Cooper plays Jackson Maine, a successful rock musician who balances out his fame and fortune with a bottle of whisky every day. One night after a gig he stumbles into a bar where his eye is caught by Lady Gaga’s waitress Ally who moonlights as a singer, dreaming of bigger things but almost at the point of giving up that it will ever happen for her.

Recognising the raw talent in her voice and the magnetism she exhibits when performing, Jackson takes her on as a protégé by inviting her to perform her own songs on stage with him. It’s a prospect that terrifies her at first:

“I don’t sing my own songs. I just don’t feel comfortable. Almost every single person has told me they like the way I sounded but they didn’t like the way I look.”

As the two grow closer while out on the road touring, Ally starts to find the fame she always dreamed of while Jackson deals with both the idea of her becoming a bigger star than him and his increasingly damaging alcohol dependency.

It’s a film fuelled by many things, all in ways that work so seamlessly that you don’t even notice the magic trick it’s performing.

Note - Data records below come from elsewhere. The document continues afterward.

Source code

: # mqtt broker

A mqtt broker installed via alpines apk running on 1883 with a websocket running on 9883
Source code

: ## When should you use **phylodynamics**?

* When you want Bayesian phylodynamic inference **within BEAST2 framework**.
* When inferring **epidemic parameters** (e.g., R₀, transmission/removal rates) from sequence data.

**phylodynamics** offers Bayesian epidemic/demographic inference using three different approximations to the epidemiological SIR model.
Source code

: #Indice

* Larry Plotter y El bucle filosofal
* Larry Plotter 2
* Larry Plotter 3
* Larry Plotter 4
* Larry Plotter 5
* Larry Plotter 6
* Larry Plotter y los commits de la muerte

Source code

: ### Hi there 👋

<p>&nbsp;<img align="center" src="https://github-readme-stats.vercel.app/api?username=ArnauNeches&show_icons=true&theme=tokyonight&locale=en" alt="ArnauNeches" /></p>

The two leads are captivating, two opposites contrasting on the surface and beautifully attracting at their essence to create a love story which feels entwined with the stunningly showcased music that runs through its veins.

Lady Gaga is mesmerising as Ally in a performance that feels almost like a decoding of her own real life persona while at the same time never once seeming like a distracting piece of stunt casting.

Through her character’s upward journey to fame the film deftly examines the very idea of what stardom is, particularly in today’s short-attention-span, social-media-obsessed world, and the importance of finding a truthful voice that allows it to be sustained beyond a flash-in-the-pan success.

Lady Gaga finds nuance and a rawness that’s really compelling to watch while scenes of her belting out impossible notes – particularly the film’s show-stopping signature song Shallow – makes the world around melt away. Cooper, on the other hand, conjures up grizzled and authentic emotional power where overwrought cliché might have swallowed up the drama.

His uncommonly precise direction right out of the gate gives the film both a sense of immediacy and authenticity, whether it’s the up-close-and-personal depiction of the central relationship or the way in which he puts us right there on stage during the live recorded performances, gazing out with daunting views at the crowds.

Cooper’s debut behind the camera is a tremendous piece of work, soulful, honest and heart-breaking in the way it goes about telling a story that is at its core familiar but in ways that make it feel like you’re hearing the tune for the very first time. Even in the film’s second half, when it delves deeper into the darker trials and tribulations of the lives it depicts, the narrative notes always strike a chord of emotional honesty.